REQUIRED ACTION:
From the line containing "for IQ stanzas." through the last line of the data, return those lines exactly as written and nothing more.

SOURCE INFORMATION:
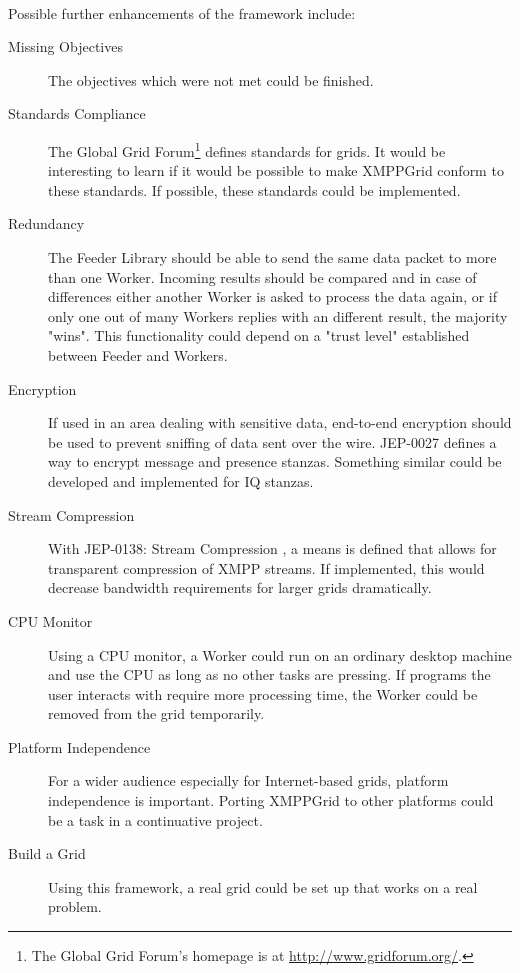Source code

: \paragraph{}
Possible further enhancements of the framework include:
\begin{description}
\item[Missing Objectives] The objectives which were not met could be finished.
\item[Standards Compliance] The Global Grid Forum\footnote{The Global Grid Forum's homepage is at \href{http://www.gridforum.org/}{http://www.gridforum.org/}.} defines standards for grids. It would be interesting to learn if it would be possible to make XMPPGrid conform to these standards. If possible, these standards could be implemented.
\item[Redundancy] The Feeder Library should be able to send the same data packet to more than one Worker. Incoming results should be compared and in case of differences either another Worker is asked to process the data again, or if only one out of many Workers replies with an different result, the majority "wins". This functionality could depend on a "trust level" established between Feeder and Workers.
\item[Encryption] If used in an area dealing with sensitive data, end-to-end encryption should be used to prevent sniffing of data sent over the wire. JEP-0027 \cite{jep0027} defines a way to encrypt message and presence stanzas. Something similar could be developed and implemented for IQ stanzas.
\item[Stream Compression] With JEP-0138: Stream Compression \cite{jep0138}, a means is defined that allows for transparent compression of XMPP streams. If implemented, this would decrease bandwidth requirements for larger grids dramatically.
\item[CPU Monitor] Using a CPU monitor, a Worker could run on an ordinary desktop machine and use the CPU as long as no other tasks are pressing. If programs the user interacts with require more processing time, the Worker could be removed from the grid temporarily.
\item[Platform Independence] For a wider audience especially for Internet-based grids, platform independence is important. Porting XMPPGrid to other platforms could be a task in a continuative project.
\item[Build a Grid] Using this framework, a real grid could be set up that works on a real problem.
\end{description}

SOLUTION FOR THIS PROBLEM:
\item[Encryption] If used in an area dealing with sensitive data, end-to-end encryption should be used to prevent sniffing of data sent over the wire. JEP-0027 \cite{jep0027} defines a way to encrypt message and presence stanzas. Something similar could be developed and implemented for IQ stanzas.
\item[Stream Compression] With JEP-0138: Stream Compression \cite{jep0138}, a means is defined that allows for transparent compression of XMPP streams. If implemented, this would decrease bandwidth requirements for larger grids dramatically.
\item[CPU Monitor] Using a CPU monitor, a Worker could run on an ordinary desktop machine and use the CPU as long as no other tasks are pressing. If programs the user interacts with require more processing time, the Worker could be removed from the grid temporarily.
\item[Platform Independence] For a wider audience especially for Internet-based grids, platform independence is important. Porting XMPPGrid to other platforms could be a task in a continuative project.
\item[Build a Grid] Using this framework, a real grid could be set up that works on a real problem.
\end{description}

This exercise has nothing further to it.